[Collected data]

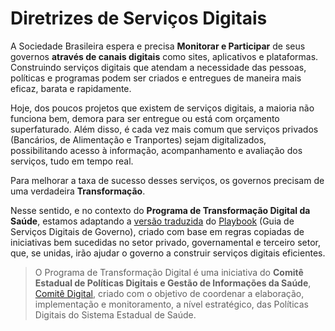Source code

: # Diretrizes de Serviços Digitais

A Sociedade Brasileira espera e precisa **Monitorar e Participar** de seus governos **através de canais digitais** como sites, aplicativos e plataformas. Construindo serviços digitais que atendam a necessidade das pessoas, políticas e programas podem ser criados e entregues de maneira mais eficaz, barata e rapidamente.

Hoje, dos poucos projetos que existem de serviços digitais, a maioria não funciona bem, demora para ser entregue ou está com orçamento superfaturado. Além disso, é cada vez mais comum que serviços privados (Bancários, de Alimentação e Tranportes) sejam digitalizados, possibilitando acesso à informação, acompanhamento e avaliação dos serviços, tudo em tempo real. 

Para melhorar a taxa de sucesso desses serviços, os governos precisam de uma verdadeira **Transformação**.

Nesse sentido, e no contexto do **Programa de Transformação Digital da Saúde**, estamos adaptando a [versão traduzida](http://nucleo-digital.github.io/playbook-br/) do [Playbook](https://playbook.cio.gov/) (Guia de Serviços Digitais de Governo), criado com base em regras copiadas de iniciativas bem sucedidas no setor privado, governamental e terceiro setor, que, se unidas, irão ajudar o governo a construir serviços digitais eficientes.

> O Programa de Transformação Digital é uma iniciativa do **Comitê Estadual de Políticas Digitais e Gestão de Informações da Saúde**, [Comitê Digital](https://github.com/SaudeCE/ComiteDePoliticasDigitais), criado com o objetivo de coordenar a elaboração, implementação e monitoramento, a nível estratégico, das Políticas Digitais do Sistema Estadual de Saúde.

» **Aim of the task**
An exact copy of the entries above is required; pictures are not part of it.

» **Response**
Source code

: # Diretrizes de Serviços Digitais

A Sociedade Brasileira espera e precisa **Monitorar e Participar** de seus governos **através de canais digitais** como sites, aplicativos e plataformas. Construindo serviços digitais que atendam a necessidade das pessoas, políticas e programas podem ser criados e entregues de maneira mais eficaz, barata e rapidamente.

Hoje, dos poucos projetos que existem de serviços digitais, a maioria não funciona bem, demora para ser entregue ou está com orçamento superfaturado. Além disso, é cada vez mais comum que serviços privados (Bancários, de Alimentação e Tranportes) sejam digitalizados, possibilitando acesso à informação, acompanhamento e avaliação dos serviços, tudo em tempo real. 

Para melhorar a taxa de sucesso desses serviços, os governos precisam de uma verdadeira **Transformação**.

Nesse sentido, e no contexto do **Programa de Transformação Digital da Saúde**, estamos adaptando a [versão traduzida](http://nucleo-digital.github.io/playbook-br/) do [Playbook](https://playbook.cio.gov/) (Guia de Serviços Digitais de Governo), criado com base em regras copiadas de iniciativas bem sucedidas no setor privado, governamental e terceiro setor, que, se unidas, irão ajudar o governo a construir serviços digitais eficientes.

> O Programa de Transformação Digital é uma iniciativa do **Comitê Estadual de Políticas Digitais e Gestão de Informações da Saúde**, [Comitê Digital](https://github.com/SaudeCE/ComiteDePoliticasDigitais), criado com o objetivo de coordenar a elaboração, implementação e monitoramento, a nível estratégico, das Políticas Digitais do Sistema Estadual de Saúde.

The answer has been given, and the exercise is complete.